Il docente di teologia sistematica presso la Facoltà teologica di Sicilia (Palermo) segue la via pulchritudinis per commentare l’evento dell’Annunciazione riportato nel Vangelo di Luca. Il suo lavoro s’inserisce nel filone fruttuoso costituito dal commento delle opere artistiche anche come straordinario strumento moderno di evangelizzazione in un mondo segnato dall’ignoranza progressiva dei testi biblici e dei misteri celebrati dalla fede cristiana.
Egli commenta il quadro dell’Annunciata dipinta nel 1473 custodito nella Bayerische Staatsgemäldesammlung di Monaco e quello dell’Annunciata dipinta nel 1476, visibile nella Galleria Regionale presso Palazzo Abatellis a Palermo.

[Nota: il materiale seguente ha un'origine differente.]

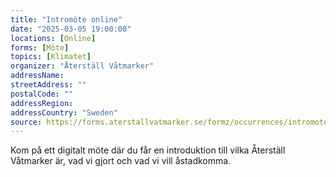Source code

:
 ```yaml
---
title: "Intromöte online"
date: "2025-03-05 19:00:00"
locations: [Online]
forms: [Möte]
topics: [Klimatet]
organizer: "Återställ Våtmarker"
addressName:
streetAddress: ""
postalCode: ""
addressRegion:
addressCountry: "Sweden"
source: https://forms.aterstallvatmarker.se/formz/occurrences/intromote-online-2025-03-05/registrations/new
---
```

Kom på ett digitalt möte där du får en introduktion till vilka Återställ Våtmarker är, vad vi gjort och vad vi vill åstadkomma.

«Vola alta, parola, cresci in profondità». Questo verso di Mario Luzi funge da supporto a Naro per commentare il fatto che, se l’alto si oppone al basso e l’esterno all’interno, l’alto non si oppone all’interno. La parola di Dio dall’alto si incarna nell’intimo di Maria, la cui reazione e risposta all’annuncio dell’angelo è espressa in modo leggermente diverso nei due dipinti.
In quello del 1476 lo sguardo di Maria è verso il basso, con la mano sinistra a chiudere con pudore il vestito sopra il petto verginale, con le pagine della parola di Dio e del suo piano di salvezza che si squadernano dinanzi a lei mosse dal soffio dello Spirito. La mano sinistra (per qualcuno la più bella mano della storia dell’arte) è avanzata in avanti, ad esprimere il suo rispetto e timore dinanzi al messaggio angelico e alla straordinarietà del compito a cui è chiamata.
Nel quadro del 1473, invece, al libro chiuso dell’incredulità di Israele fa da contrappunto quello squadernato del progetto attuale di Dio, anch’esso smosso dall’alito dello Spirito, a cui Maria risponderà positivamente nella fede. Lo sguardo di Maria si volge all’angelo ma anche al di fuori del quadro, con le labbra socchiuse quasi pronte alla risposta. Le braccia e le mani sono incrociate sul petto, a descrivere il momento in cui la risposta sembra già data e Maria voglia già custodire il mistero di grazia e di vita che sta crescendo in lei. Maria sembra colta nell’attino di passaggio da timorosa a timorata. La paura e lo sconcerto dinanzi al messaggio dell’angelo diventano ossequio religioso di fronte alla grandezza di Dio e del suo disegno, a cui sembra già aver dato risposta positiva: «Eccomi», o – meglio «Ecco me» (Italo Mancini). Commenta il filosofo: «Un accusativo che toglie all’io la nota del protagonista e lo fa disponibile senza pretesa di reciproca» (citato a p. 35). È evidente che il testo evangelico sottolinea anche la difficoltà avanzata da Maria, espressa nella domanda: «Come avverrà questo?» (non più: «Come è possibile?», traduzione inesatta della CEI edizione 1974, ora corretta nell’edizione del 2008 ma ancora presente in Naro, p. 20, a commento del dipinto di Palazzo Abatellis).
L’avanzamento di una difficoltà e richiesta di chiarimento è presente in tutti i racconti di vocazione nell’AT. Non va dimenticato che il racconto dell’Annunciazione a Maria è un brano (e un mistero) che si situa letterariamente (e teologicamente) all’interno di un racconto di vocazione. Il compito vocazionale a cui Maria è chiamata è quello di diventare madre del Figlio dell’Altissimo, il Messia atteso da Israele e dalle genti.
Il volume di Naro unisce piacevolmente tratti di esegesi, di riflessione filosofica e di analisi artistica, evidenziando la ricchezza culturale dell’autore e la validità della via pulchritudinis a servizio della nuova evangelizzazione.
Massimo Naro, Le vergini annunciate. La teologia dipinta di Antonello da Messina, Collana «Sguardi» 53, EDB, Bologna 2017, pp. 92, € 9,50.